In [1]:
from core import github_client

def build_evaluation_suite(repo_full_name: str, state: str = 'open', limit: int = 10):
    print(f"Building evaluation suite for {repo_full_name} with PRs in state {state}")
    repo = github_client.get_repo(repo_full_name)

    pr_numbers = []
    
    for i, pr in enumerate(repo.get_pulls(state=state)):
        if pr.user.login == "github-actions[bot]":
            continue

        print(f"\tPR #{pr.number}, {pr.user.login}: {pr.title}")
        pr_numbers.append(pr.number)

        if i >= limit:
            print(f"\tReached limit of {limit} PRs")
            break

    print("\tExample config: {}\n".format({
        repo_full_name: pr_numbers
    }))
    

# Example usage
# build_evaluation_suite("locustio/locust")
# build_evaluation_suite("pandas-dev/pandas")
# build_evaluation_suite("ktrnka/update-your-readme", state='closed', limit=10)


In [2]:
medium_test_suite = {
    'locustio/locust': [2899, 2856, 2820, 2786],
    'ktrnka/update-your-readme': [50, 49, 46, 44, 43, 41, 40],
}

small_test_suite = {
    'ktrnka/update-your-readme': [41, 40],
}

In [4]:
from typing import NamedTuple, Optional
from core import ReadmeRecommendation, review_pull_request
from time import time

class SingleOutcome(NamedTuple):
    result: Optional[ReadmeRecommendation]
    error: Optional[ValueError]
    seconds: float

test_suite = medium_test_suite

outcomes = {}
for repo_name, pr_numbers in test_suite.items():
    print(f"Testing {repo_name}...")
    for pr_number in pr_numbers:
        print(f"\tTesting PR #{pr_number}...")

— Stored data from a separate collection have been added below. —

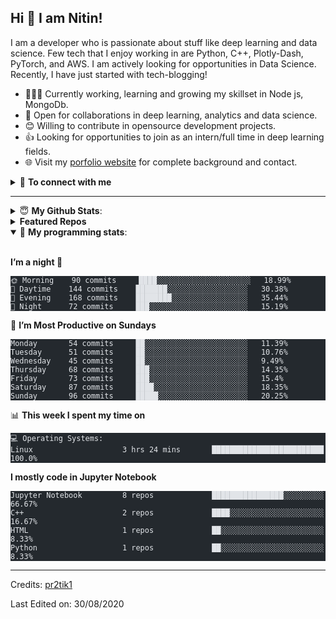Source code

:   <h2 id="hi--i-am-nitin">Hi 👋 I am Nitin!</h2>
<p>I am a developer who is passionate about stuff like deep learning and data science. Few tech that I enjoy working in are Python, C++, Plotly-Dash, PyTorch, and  AWS. I am actively looking for opportunities in Data Science. Recently, I have just started with tech-blogging!</p>
<ul>
<li>👨🏽‍💻 Currently working, learning and growing my skillset in Node js, MongoDb.</li>
<li>🤝 Open for collaborations in deep learning, analytics and data science.</li>
<li>😊 Willing to contribute in opensource development projects.</li>
<li>👍 Looking for opportunities to join as an intern/full time in deep learning fields.</li>
<!-- <li>👨 Know more about me at <a href="https://sourcerer.io/pr2tik1">Sourcerer</a></li> -->
<li>🌐 Visit my <a href="https://github.com/codernitinmn">porfolio website</a> for complete background and contact.</li>
</ul>
<details>
<summary>🤝 <b>To connect with me</b></summary>
<p align="center">
</p><p><a href="https://pr2tik1.github.io/"><img src="https://img.shields.io/badge/portfolio-%23.svg?&amp;style=for-the-badge&amp;logo=&amp;logoColor=white%22"></a>
<a href="https://twitter.com/Pratikpkb"><img src="https://img.shields.io/badge/twitter-%231DA1F2.svg?&amp;style=for-the-badge&amp;logo=twitter&amp;logoColor=white"></a>
<a href="https://medium.com/@pratikbaitha04"><img src="https://img.shields.io/badge/medium-%2312100E.svg?&amp;style=for-the-badge&amp;logo=medium&amp;logoColor=white"></a>
<a href="https://www.linkedin.com/in/pratik-kumar04/"><img src="https://img.shields.io/badge/linkedin-%230077B5.svg?&amp;style=for-the-badge&amp;logo=linkedin&amp;logoColor=white"></a>
<a href="https://www.instagram.com/pratikkumar04/"><img src="https://img.shields.io/badge/instagram-%23E4405F.svg?&amp;style=for-the-badge&amp;logo=instagram&amp;logoColor=white"></a>
<a href="https://www.facebook.com/pr2tik1"><img src="https://img.shields.io/badge/facebook-%231877F2.svg?&amp;style=for-the-badge&amp;logo=facebook&amp;logoColor=white"></a>
<a href="https://github.com/codernitinmn/codernitinmn"><img src="https://badges.pufler.dev/visits/codernitinmn/codernitinmn?style=for-the-badge" alt="Visits Badge"></a></p>
<p></p>
</details>
<hr>
<details>
 <summary> 😇 <b>My Github Stats</b>: </summary>
<br>
<p align="center">
  <img src="https://github-readme-stats.vercel.app/api?username=pr2tik1&amp;show_icons=true&amp;theme=tokyonight&amp;line_height=27">
  <img src="https://github-readme-stats.vercel.app/api/top-langs/?username=pr2tik1&amp;hide=css,java,html&amp;theme=tokyonight">
</p>
</details>
<details> 
 <summary><b>Featured Repos</b></summary>
<p align="center">
<a href="https://github.com/pr2tik1/pr2tik1"><img align="center" src="https://github-readme-stats.vercel.app/api/pin/?username=pr2tik1&amp;repo=pr2tik1&amp;theme=tokyonight"></a> <a href="https://github.com/pr2tik1/sketch-recognition"><img align="center" src="https://github-readme-stats.vercel.app/api/pin/?username=pr2tik1&amp;repo=sketch-recognition&amp;theme=tokyonight"></a> </p>
</details>
<details open=""> 
 <summary>🤖 <b>My programming stats</b>: </summary>
<br>
<!--START_SECTION:waka-->
<p><strong>I’m a night 🦉</strong></p>
<pre class="astro-code github-dark" style="background-color:#24292e;color:#e1e4e8; overflow-x: auto;" tabindex="0"><code><span class="line"><span>🌞 Morning    90 commits     ████░░░░░░░░░░░░░░░░░░░░░   18.99% </span></span>
<span class="line"><span>🌆 Daytime    144 commits    ███████░░░░░░░░░░░░░░░░░░   30.38% </span></span>
<span class="line"><span>🌃 Evening    168 commits    ████████░░░░░░░░░░░░░░░░░   35.44% </span></span>
<span class="line"><span>🌙 Night      72 commits     ███░░░░░░░░░░░░░░░░░░░░░░   15.19%</span></span>
<span class="line"><span></span></span></code></pre>
<p>📅 <strong>I’m Most Productive on Sundays</strong></p>
<pre class="astro-code github-dark" style="background-color:#24292e;color:#e1e4e8; overflow-x: auto;" tabindex="0"><code><span class="line"><span>Monday       54 commits     ██░░░░░░░░░░░░░░░░░░░░░░░   11.39% </span></span>
<span class="line"><span>Tuesday      51 commits     ██░░░░░░░░░░░░░░░░░░░░░░░   10.76% </span></span>
<span class="line"><span>Wednesday    45 commits     ██░░░░░░░░░░░░░░░░░░░░░░░   9.49% </span></span>
<span class="line"><span>Thursday     68 commits     ███░░░░░░░░░░░░░░░░░░░░░░   14.35% </span></span>
<span class="line"><span>Friday       73 commits     ███░░░░░░░░░░░░░░░░░░░░░░   15.4% </span></span>
<span class="line"><span>Saturday     87 commits     ████░░░░░░░░░░░░░░░░░░░░░   18.35% </span></span>
<span class="line"><span>Sunday       96 commits     █████░░░░░░░░░░░░░░░░░░░░   20.25%</span></span>
<span class="line"><span></span></span></code></pre>
<p>📊 <strong>This week I spent my time on</strong></p>
<pre class="astro-code github-dark" style="background-color:#24292e;color:#e1e4e8; overflow-x: auto;" tabindex="0"><code><span class="line"><span>💻 Operating Systems: </span></span>
<span class="line"><span>Linux                    3 hrs 24 mins       █████████████████████████   100.0%</span></span>
<span class="line"><span></span></span></code></pre>
<p><strong>I mostly code in Jupyter Notebook</strong></p>
<pre class="astro-code github-dark" style="background-color:#24292e;color:#e1e4e8; overflow-x: auto;" tabindex="0"><code><span class="line"><span>Jupyter Notebook         8 repos             ████████████████░░░░░░░░░   66.67% </span></span>
<span class="line"><span>C++                      2 repos             ████░░░░░░░░░░░░░░░░░░░░░   16.67% </span></span>
<span class="line"><span>HTML                     1 repos             ██░░░░░░░░░░░░░░░░░░░░░░░   8.33% </span></span>
<span class="line"><span>Python                   1 repos             ██░░░░░░░░░░░░░░░░░░░░░░░   8.33%</span></span>
<span class="line"><span></span></span></code></pre>
<!--END_SECTION:waka-->
</details>
<hr>
<p>Credits: <a href="https://github.com/pr2tik1">pr2tik1</a></p>
<p>Last Edited on: 30/08/2020</p> 
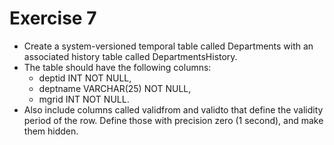 # Exercise 7

* Create a system-versioned temporal table called Departments with an associated history table called DepartmentsHistory.
* The table should have the following columns: 
  * deptid INT NOT NULL, 
  * deptname VARCHAR(25) NOT NULL, 
  *  mgrid INT NOT NULL.
* Also include columns called validfrom and validto that define the validity period of the row. Define those with precision zero (1 second), and make them hidden.
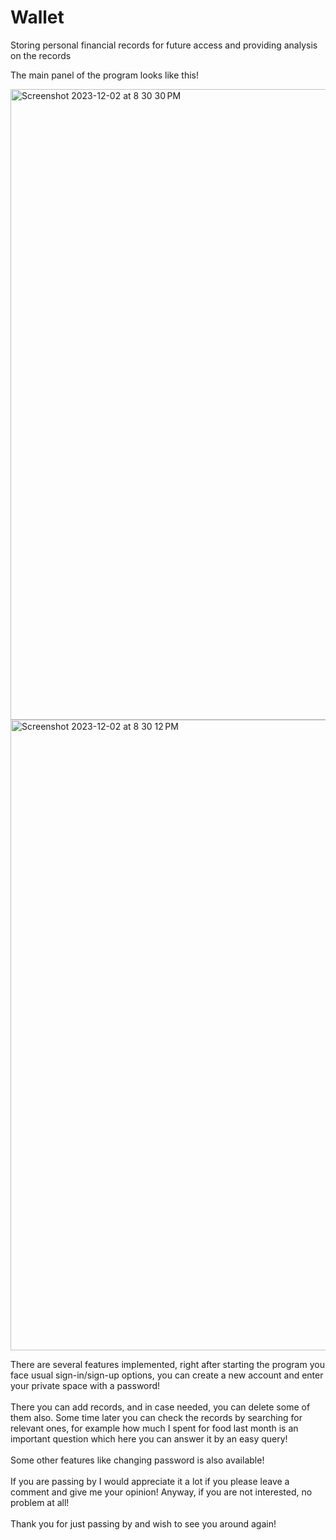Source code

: # Wallet
Storing personal financial records for future access and providing analysis on the records

The main panel of the program looks like this!


<img width="1009" alt="Screenshot 2023-12-02 at 8 30 30 PM" src="https://github.com/mousavi-hn/Wallet/assets/106647248/08ce0912-8124-4a6d-86a1-873714c092a1">


<img width="1009" alt="Screenshot 2023-12-02 at 8 30 12 PM" src="https://github.com/mousavi-hn/Wallet/assets/106647248/bda79187-82f9-4464-b1ad-6d7c3bed8dff">


There are several features implemented, right after starting the program you face usual sign-in/sign-up options, you can create a new account and enter your private space with a password!<br/><br/>
There you can add records, and in case needed, you can delete some of them also. Some time later you can check the records by searching for relevant ones, for example how much I spent for food last month is an important question which here you can answer it by an easy query!<br/><br/>
Some other features like changing password is also available!<br/><br/>
If you are passing by I would appreciate it a lot if you please leave a comment and give me your opinion! Anyway, if you are not interested, no problem at all!<br/><br/> Thank you for just passing by and wish to see you around again!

        start_time = time()

        try:
            repo = github_client.get_repo(repo_name)
            pr = repo.get_pull(pr_number)
            result = review_pull_request(repo, pr)
            outcomes[(repo_name, pr_number)] = SingleOutcome(result, None, time() - start_time)
        except ValueError as e:
            outcomes[(repo_name, pr_number)] = SingleOutcome(None, e, time() - start_time)

# summarize the results
percent_failed = len([outcome for outcome in outcomes.values() if outcome.result is None]) / len(outcomes)
total_runtime = sum(outcome.seconds for outcome in outcomes.values())
mean_runtime = total_runtime / len(outcomes)

print(f"""
Tested against {len(outcomes)} PRs in {len(test_suite)} repos.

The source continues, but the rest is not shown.